== What needs to be done ==
Nothing but the lines from the top of the records through the line with "Method & $\times2$" should be returned, exactly, and without pictures.

== Information given ==
━━━━━━━━━━━━━━━━━━━━━━━━━━━━━━
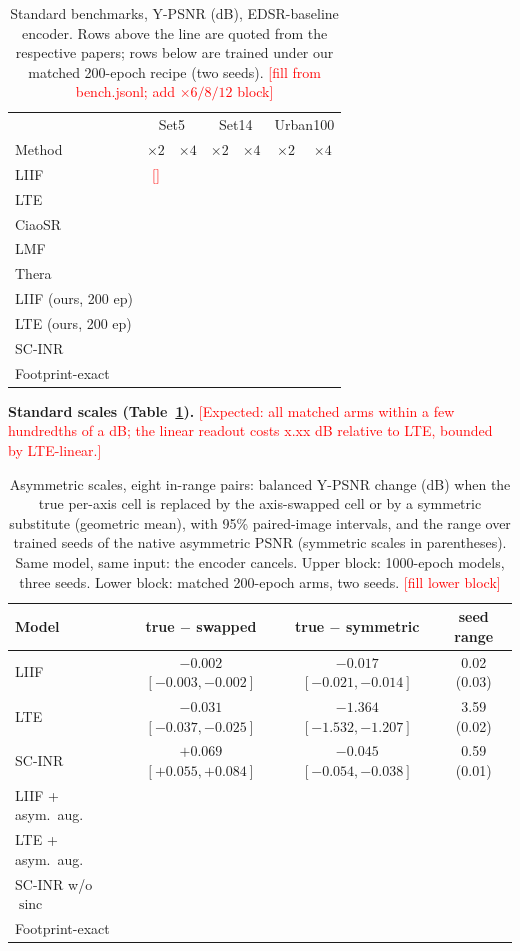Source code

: \documentclass[conference]{IEEEtran}
\newcommand{\todo}[1]{\textcolor{red}{[#1]}}
\newcommand{\sinc}{\operatorname{sinc}}
\begin{document}
\begin{table}[t]\centering\footnotesize
\caption{Standard benchmarks, Y-PSNR (dB), EDSR-baseline encoder. Rows above the line are quoted from the respective papers; rows below are trained under our matched 200-epoch recipe (two seeds). \todo{fill from bench.jsonl; add $\times6/8/12$ block}}
\label{tab:std}
\begin{tabular}{lcccccc}\toprule
& \multicolumn{2}{c}{Set5} & \multicolumn{2}{c}{Set14} & \multicolumn{2}{c}{Urban100}\\
Method & $\times2$ & $\times4$ & $\times2$ & $\times4$ & $\times2$ & $\times4$\\\midrule
LIIF~\cite{chen2021liif} & \todo{} & & & & &\\
LTE~\cite{lee2022lte} & & & & & &\\
CiaoSR~\cite{cao2023ciaosr} & & & & & &\\
LMF~\cite{he2024lmf} & & & & & &\\
Thera~\cite{becker2025thera} & & & & & &\\\midrule
LIIF (ours, 200 ep) & & & & & &\\
LTE (ours, 200 ep) & & & & & &\\
SC-INR & & & & & &\\
Footprint-exact & & & & & &\\\bottomrule
\end{tabular}
\end{table}

\textbf{Standard scales (Table~\ref{tab:std}).} \todo{Expected: all matched arms within a few hundredths of a dB; the linear readout costs x.xx dB relative to LTE, bounded by LTE-linear.}

\begin{table}[t]\centering\footnotesize
\caption{Asymmetric scales, eight in-range pairs: balanced Y-PSNR change (dB) when the true per-axis cell is replaced by the axis-swapped cell or by a symmetric substitute (geometric mean), with 95\% paired-image intervals, and the range over trained seeds of the native asymmetric PSNR (symmetric scales in parentheses). Same model, same input: the encoder cancels. Upper block: 1000-epoch models, three seeds. Lower block: matched 200-epoch arms, two seeds. \todo{fill lower block}}
\label{tab:asym}
\begin{tabular}{lccc}\toprule
Model & true $-$ swapped & true $-$ symmetric & seed range\\\midrule
LIIF & $-0.002$ $[-0.003,-0.002]$ & $-0.017$ $[-0.021,-0.014]$ & 0.02 (0.03)\\
LTE & $-0.031$ $[-0.037,-0.025]$ & $-1.364$ $[-1.532,-1.207]$ & 3.59 (0.02)\\
SC-INR & $+0.069$ $[+0.055,+0.084]$ & $-0.045$ $[-0.054,-0.038]$ & 0.59 (0.01)\\\midrule
LIIF + asym.\ aug. & & &\\
LTE + asym.\ aug. & & &\\
SC-INR w/o $\sinc$ & & &\\
Footprint-exact & & &\\\bottomrule
\end{tabular}
\end{table}
\end{document}
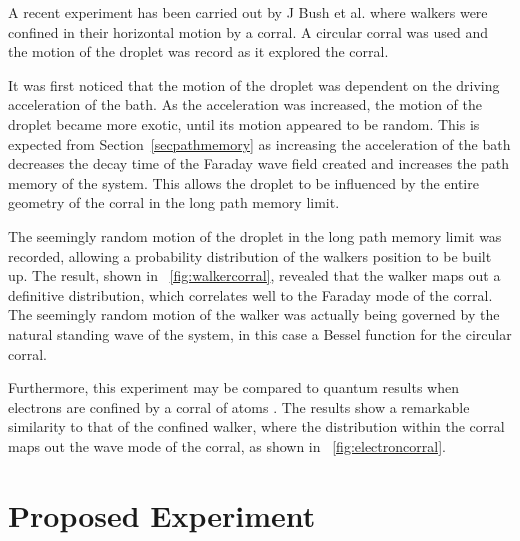 \documentclass[11pt]{article}
\newcommand{\figref}[2][\figurename~]{#1\ref{#2}}
\newcommand{\secref}[2][Section~]{#1\ref{#2}}
\begin{document}
A recent experiment has been carried out by J Bush et al. \cite{12} where walkers were confined in their horizontal motion by a corral.  A circular corral was used and the motion of the droplet was record as it explored the corral.

It was first noticed that the motion of the droplet was dependent on the driving acceleration of the bath.  As the acceleration was increased, the motion of the droplet became more exotic, until its motion appeared to be random.  This is expected from \secref{secpathmemory} as increasing the acceleration of the bath decreases the decay time of the Faraday wave field created and increases the path memory of the system.  This allows the droplet to be influenced by the entire geometry of the corral in the long path memory limit.

The seemingly random motion of the droplet in the long path memory limit was recorded, allowing a probability distribution of the walkers position to be built up.  The result, shown in \figref{fig:walkercorral}, revealed that the walker maps out a definitive distribution, which correlates well to the Faraday mode of the corral.  The seemingly random motion of the walker was actually being governed by the natural standing wave of the system, in this case a Bessel function for the circular corral.

Furthermore, this experiment may be compared to quantum results when electrons are confined by a corral of atoms \cite{21}.  The results show a remarkable similarity to that of the confined walker, where the distribution within the corral maps out the wave mode of the corral, as shown in \figref{fig:electroncorral}.


\section{Proposed Experiment}
\label{sec:proposedexperiment}
\end{document}
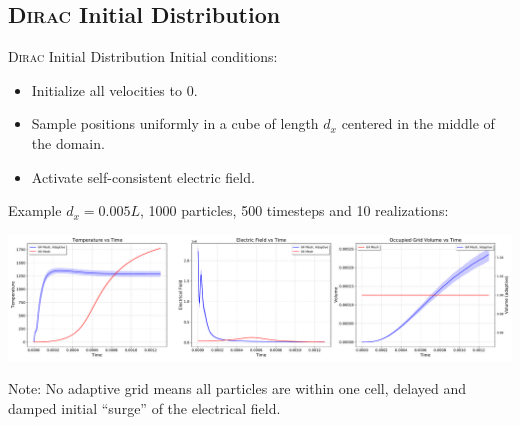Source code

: \subsection{\textsc{Dirac} Initial Distribution}

\begin{frame}{\textsc{Dirac} Initial Distribution}
    Initial conditions:
    \begin{itemize}
        \item Initialize all velocities to $0$.
        \item Sample positions uniformly in a cube of length $d_x$ centered in the middle of the domain.
        \item Activate self-consistent electric field.
    \end{itemize}
    \vfill
    Example $d_x = 0.005 L$, 1000 particles, 500 timesteps and 10 realizations:
    \begin{minipage}{\textwidth}
        \centering
        \includegraphics[width=\textwidth]{ressources/test2/T_E_V_comparison_adaptive_mesh_0.005.pdf}
    \end{minipage}
    Note: No adaptive grid means all particles are within one cell, delayed and damped initial ``surge'' of the electrical field. 
\end{frame}

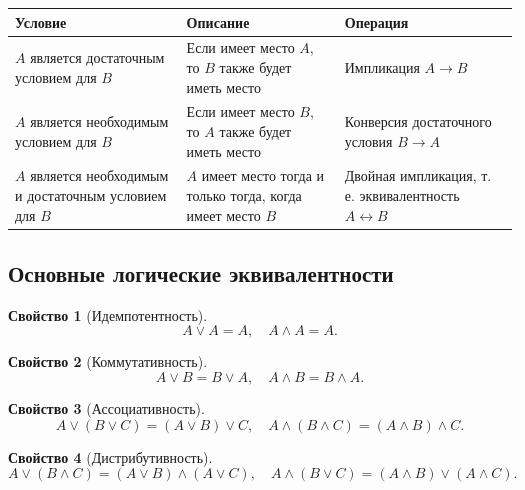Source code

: \documentclass[a5paper, 11pt]{extarticle}
\theoremstyle{definition}
\newtheorem{property}{Свойство}[subsection]
\theoremstyle{definition}
\theoremstyle{definition}
\numberwithin{figure}{section}
\numberwithin{table}{section}
\begin{document}
\begin{table}[H]
    \renewcommand*{\arraystretch}{1.5}
    \begin{longtable}{|C{0.27\textwidth}|C{0.27\textwidth}|C{0.27\textwidth}|}
        \hline
        \textbf{Условие}                                            & \textbf{Описание}                                               & \textbf{Операция}                                                 \\
        \hline
        \(A\) является достаточным условием для \(B\)               & Если имеет место \(A\), то \(B\) также будет иметь место        & Импликация \(A \to B\)                                            \\
        \hline
        \(A\) является необходимым условием для \(B\)               & Если имеет место \(B\), то \(A\) также будет иметь место        & Конверсия достаточного условия \(B \to A\)                        \\
        \hline
        \(A\) является необходимым и достаточным условием для \(B\) & \(A\) имеет место тогда и только тогда, когда имеет место \(B\) & Двойная импликация, т. е. эквивалентность \(A \leftrightarrow B\) \\
        \hline
    \end{longtable}
\end{table}

\subsection{Основные логические эквивалентности}

\begin{property}[Идемпотентность]
    \[
        A \lor A = A,
        \quad
        A \land A = A.
    \]
\end{property}

\begin{property}[Коммутативность]
    \[
        A \lor B = B \lor A,
        \quad
        A \land B = B \land A.
    \]
\end{property}

\begin{property}[Ассоциативность]
    \[
        A \lor (B \lor C) = (A \lor B) \lor C,
        \quad
        A \land (B \land C) = (A \land B) \land C.
    \]
\end{property}

\begin{property}[Дистрибутивность]
    \[
        A \lor (B \land C) = (A \lor B) \land (A \lor C),
        \quad
        A \land (B \lor C) = (A \land B) \lor (A \land C).
    \]
\end{property}
\end{document}
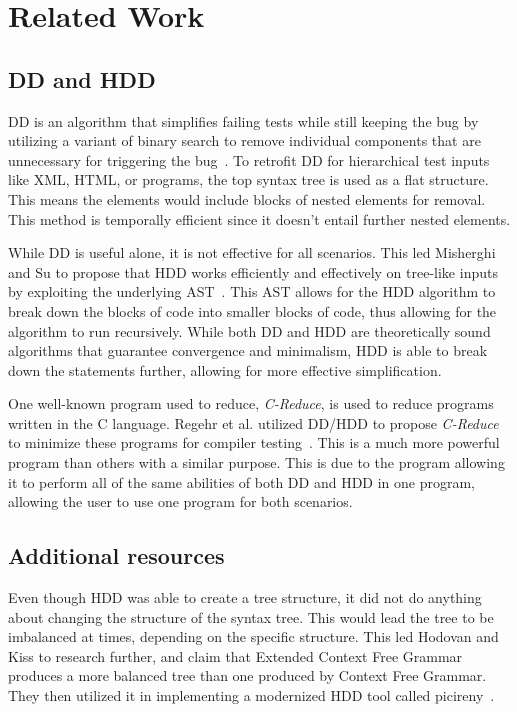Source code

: \clearpage %

\chapter{Related Work}\label{CH2_RelatedWork}

\section{DD and HDD}
DD is an algorithm that simplifies failing tests while still keeping the bug by utilizing a variant of binary search to remove individual components that are unnecessary for triggering the bug~\cite{zeller2002simplifying}. To retrofit DD for hierarchical test inputs like XML, HTML, or programs, the top syntax tree is used as a flat structure. This means the elements would include blocks of nested elements for removal. This method is temporally efficient since it doesn't entail further nested elements.

While DD is useful alone, it is not effective for all scenarios. This led Misherghi and Su to propose that HDD works efficiently and effectively on tree-like inputs by exploiting the underlying AST~\cite{misherghi2006hdd}. This AST allows for the HDD algorithm to break down the blocks of code into smaller blocks of code, thus allowing for the algorithm to run recursively. While both DD and HDD are theoretically sound algorithms that guarantee convergence and minimalism, HDD is able to break down the statements further, allowing for more effective simplification. 

One well-known program used to reduce, \emph{C-Reduce}, is used to reduce programs written in the C language. Regehr et al. utilized DD/HDD to propose \emph{C-Reduce} to minimize these programs for compiler testing~\cite{regehr_eide_chen_2019}. This is a much more powerful program than others with a similar purpose. This is due to the program allowing it to perform all of the same abilities of both DD and HDD in one program, allowing the user to use one program for both scenarios. 

\section{Additional resources}
Even though HDD was able to create a tree structure, it did not do anything about changing the structure of the syntax tree. This would lead the tree to be imbalanced at times, depending on the specific structure. This led Hodovan and Kiss to research further, and claim that Extended Context Free Grammar produces a more balanced tree than one produced by Context Free Grammar. They then utilized it in implementing a modernized HDD tool called picireny~\cite{hodovan2016modernizing}.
━━━━━━━━━━━━━━━━━━━━━━━━━━━━━━
== Exercise answer ==
Source code

: \documentclass[conference]{IEEEtran}
\newcommand{\todo}[1]{\textcolor{red}{[#1]}}
\newcommand{\sinc}{\operatorname{sinc}}
\begin{document}
\begin{table}[t]\centering\footnotesize
\caption{Standard benchmarks, Y-PSNR (dB), EDSR-baseline encoder. Rows above the line are quoted from the respective papers; rows below are trained under our matched 200-epoch recipe (two seeds). \todo{fill from bench.jsonl; add $\times6/8/12$ block}}
\label{tab:std}
\begin{tabular}{lcccccc}\toprule
& \multicolumn{2}{c}{Set5} & \multicolumn{2}{c}{Set14} & \multicolumn{2}{c}{Urban100}\\
Method & $\times2$ & $\times4$ & $\times2$ & $\times4$ & $\times2$ & $\times4$\\\midrule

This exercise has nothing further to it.